= Beginning of Section =

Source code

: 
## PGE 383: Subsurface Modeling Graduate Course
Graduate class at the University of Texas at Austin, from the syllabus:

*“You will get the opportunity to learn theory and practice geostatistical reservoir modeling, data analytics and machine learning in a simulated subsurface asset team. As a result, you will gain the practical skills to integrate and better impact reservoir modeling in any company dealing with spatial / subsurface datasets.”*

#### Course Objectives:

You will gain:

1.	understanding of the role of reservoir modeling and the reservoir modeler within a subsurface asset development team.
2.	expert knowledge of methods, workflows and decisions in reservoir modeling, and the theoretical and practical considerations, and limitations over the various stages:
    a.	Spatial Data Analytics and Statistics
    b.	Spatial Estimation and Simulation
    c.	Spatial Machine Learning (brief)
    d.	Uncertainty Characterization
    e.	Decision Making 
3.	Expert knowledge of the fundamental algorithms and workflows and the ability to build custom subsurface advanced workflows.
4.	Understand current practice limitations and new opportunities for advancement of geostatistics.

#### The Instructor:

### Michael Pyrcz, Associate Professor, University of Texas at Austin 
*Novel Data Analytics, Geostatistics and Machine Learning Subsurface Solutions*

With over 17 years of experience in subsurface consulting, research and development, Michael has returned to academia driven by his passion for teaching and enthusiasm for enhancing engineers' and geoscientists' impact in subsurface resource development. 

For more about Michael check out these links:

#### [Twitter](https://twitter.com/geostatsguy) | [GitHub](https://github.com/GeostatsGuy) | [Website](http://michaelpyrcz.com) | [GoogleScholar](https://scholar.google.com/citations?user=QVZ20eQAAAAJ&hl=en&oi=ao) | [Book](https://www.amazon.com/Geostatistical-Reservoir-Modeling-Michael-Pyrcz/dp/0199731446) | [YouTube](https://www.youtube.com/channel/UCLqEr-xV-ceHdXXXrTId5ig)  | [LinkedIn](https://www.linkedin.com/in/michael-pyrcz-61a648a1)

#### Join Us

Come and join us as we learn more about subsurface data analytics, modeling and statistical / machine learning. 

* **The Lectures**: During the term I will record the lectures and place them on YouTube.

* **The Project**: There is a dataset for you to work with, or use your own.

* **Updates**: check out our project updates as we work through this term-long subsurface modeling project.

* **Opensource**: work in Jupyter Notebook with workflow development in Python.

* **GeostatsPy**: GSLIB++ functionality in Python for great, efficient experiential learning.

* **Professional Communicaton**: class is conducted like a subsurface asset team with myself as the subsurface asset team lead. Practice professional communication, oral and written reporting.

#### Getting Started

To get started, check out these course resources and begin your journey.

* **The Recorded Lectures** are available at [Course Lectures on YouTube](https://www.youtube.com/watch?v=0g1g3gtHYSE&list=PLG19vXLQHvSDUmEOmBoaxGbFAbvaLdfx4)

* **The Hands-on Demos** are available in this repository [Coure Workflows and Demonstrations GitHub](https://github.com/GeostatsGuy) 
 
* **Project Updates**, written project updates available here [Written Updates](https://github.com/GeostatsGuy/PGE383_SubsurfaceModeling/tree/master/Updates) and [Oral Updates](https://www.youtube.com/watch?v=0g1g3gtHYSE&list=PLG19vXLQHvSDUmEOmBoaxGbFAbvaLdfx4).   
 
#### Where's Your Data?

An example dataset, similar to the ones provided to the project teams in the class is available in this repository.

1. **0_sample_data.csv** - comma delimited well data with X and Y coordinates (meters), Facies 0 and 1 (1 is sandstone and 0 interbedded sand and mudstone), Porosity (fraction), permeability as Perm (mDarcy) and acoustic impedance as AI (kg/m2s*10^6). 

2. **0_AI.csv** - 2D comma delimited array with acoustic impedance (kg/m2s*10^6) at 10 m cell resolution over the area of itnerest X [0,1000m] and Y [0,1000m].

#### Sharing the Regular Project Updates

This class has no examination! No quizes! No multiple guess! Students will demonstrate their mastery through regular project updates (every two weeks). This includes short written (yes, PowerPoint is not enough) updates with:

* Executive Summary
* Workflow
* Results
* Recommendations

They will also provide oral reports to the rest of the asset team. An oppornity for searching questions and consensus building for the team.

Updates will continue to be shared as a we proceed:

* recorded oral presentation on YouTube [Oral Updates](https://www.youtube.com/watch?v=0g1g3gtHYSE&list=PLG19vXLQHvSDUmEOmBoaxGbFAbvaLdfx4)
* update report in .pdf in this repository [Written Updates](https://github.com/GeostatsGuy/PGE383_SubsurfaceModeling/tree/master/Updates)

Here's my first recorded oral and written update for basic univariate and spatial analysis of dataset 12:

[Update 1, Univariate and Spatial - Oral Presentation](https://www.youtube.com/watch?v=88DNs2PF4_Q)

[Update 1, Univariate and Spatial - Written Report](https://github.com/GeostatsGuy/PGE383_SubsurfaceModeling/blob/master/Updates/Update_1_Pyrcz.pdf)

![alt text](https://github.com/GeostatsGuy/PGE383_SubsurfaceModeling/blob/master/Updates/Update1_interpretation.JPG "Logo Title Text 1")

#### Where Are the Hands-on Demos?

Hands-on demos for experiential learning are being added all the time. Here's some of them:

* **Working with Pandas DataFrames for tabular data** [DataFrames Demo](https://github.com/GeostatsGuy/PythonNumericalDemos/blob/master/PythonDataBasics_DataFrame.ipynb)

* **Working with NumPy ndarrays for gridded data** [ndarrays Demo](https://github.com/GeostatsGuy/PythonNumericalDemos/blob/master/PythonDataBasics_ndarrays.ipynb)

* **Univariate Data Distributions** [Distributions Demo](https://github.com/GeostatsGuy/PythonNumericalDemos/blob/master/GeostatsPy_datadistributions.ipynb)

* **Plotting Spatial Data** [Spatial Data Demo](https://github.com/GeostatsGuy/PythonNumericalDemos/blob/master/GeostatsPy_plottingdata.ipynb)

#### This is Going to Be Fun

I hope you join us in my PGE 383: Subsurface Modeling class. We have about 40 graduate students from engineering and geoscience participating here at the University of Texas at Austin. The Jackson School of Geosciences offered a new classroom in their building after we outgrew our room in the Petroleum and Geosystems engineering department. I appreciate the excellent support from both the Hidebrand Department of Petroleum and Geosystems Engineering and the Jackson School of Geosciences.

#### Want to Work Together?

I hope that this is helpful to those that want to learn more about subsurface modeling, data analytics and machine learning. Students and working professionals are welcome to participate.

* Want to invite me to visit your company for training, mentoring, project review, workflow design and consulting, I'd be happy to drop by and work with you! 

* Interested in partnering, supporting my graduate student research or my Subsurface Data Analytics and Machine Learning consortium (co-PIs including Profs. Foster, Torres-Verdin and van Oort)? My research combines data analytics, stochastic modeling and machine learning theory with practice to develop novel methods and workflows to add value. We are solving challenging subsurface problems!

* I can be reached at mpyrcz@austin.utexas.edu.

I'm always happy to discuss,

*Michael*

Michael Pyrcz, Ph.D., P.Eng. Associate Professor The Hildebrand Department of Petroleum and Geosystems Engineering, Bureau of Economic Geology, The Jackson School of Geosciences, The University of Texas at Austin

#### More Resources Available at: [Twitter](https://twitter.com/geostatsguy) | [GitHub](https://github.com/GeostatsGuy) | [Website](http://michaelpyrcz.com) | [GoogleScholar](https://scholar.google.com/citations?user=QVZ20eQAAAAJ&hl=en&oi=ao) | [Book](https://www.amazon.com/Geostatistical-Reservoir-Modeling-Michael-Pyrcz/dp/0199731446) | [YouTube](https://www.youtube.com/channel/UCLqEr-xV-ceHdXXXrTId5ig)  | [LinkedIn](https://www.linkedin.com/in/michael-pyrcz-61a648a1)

= End of Section =
= Beginning of Section =

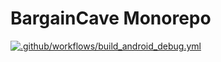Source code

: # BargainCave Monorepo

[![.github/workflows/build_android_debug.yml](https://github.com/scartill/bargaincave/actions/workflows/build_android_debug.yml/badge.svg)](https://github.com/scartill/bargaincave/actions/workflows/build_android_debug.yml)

= End of Section =

To do | Give back exactly the lines above starting at the line where "### Michael Pyrcz, Associate" appears and ending at the line where "and Demonstrations GitHub](https://github.com/GeostatsGuy)" appears, both included, with no other lines.

Answer for the task |
### Michael Pyrcz, Associate Professor, University of Texas at Austin 
*Novel Data Analytics, Geostatistics and Machine Learning Subsurface Solutions*

With over 17 years of experience in subsurface consulting, research and development, Michael has returned to academia driven by his passion for teaching and enthusiasm for enhancing engineers' and geoscientists' impact in subsurface resource development. 

For more about Michael check out these links:

#### [Twitter](https://twitter.com/geostatsguy) | [GitHub](https://github.com/GeostatsGuy) | [Website](http://michaelpyrcz.com) | [GoogleScholar](https://scholar.google.com/citations?user=QVZ20eQAAAAJ&hl=en&oi=ao) | [Book](https://www.amazon.com/Geostatistical-Reservoir-Modeling-Michael-Pyrcz/dp/0199731446) | [YouTube](https://www.youtube.com/channel/UCLqEr-xV-ceHdXXXrTId5ig)  | [LinkedIn](https://www.linkedin.com/in/michael-pyrcz-61a648a1)

#### Join Us

Come and join us as we learn more about subsurface data analytics, modeling and statistical / machine learning. 

* **The Lectures**: During the term I will record the lectures and place them on YouTube.

* **The Project**: There is a dataset for you to work with, or use your own.

* **Updates**: check out our project updates as we work through this term-long subsurface modeling project.

* **Opensource**: work in Jupyter Notebook with workflow development in Python.

* **GeostatsPy**: GSLIB++ functionality in Python for great, efficient experiential learning.

* **Professional Communicaton**: class is conducted like a subsurface asset team with myself as the subsurface asset team lead. Practice professional communication, oral and written reporting.

#### Getting Started

To get started, check out these course resources and begin your journey.

* **The Recorded Lectures** are available at [Course Lectures on YouTube](https://www.youtube.com/watch?v=0g1g3gtHYSE&list=PLG19vXLQHvSDUmEOmBoaxGbFAbvaLdfx4)

* **The Hands-on Demos** are available in this repository [Coure Workflows and Demonstrations GitHub](https://github.com/GeostatsGuy) 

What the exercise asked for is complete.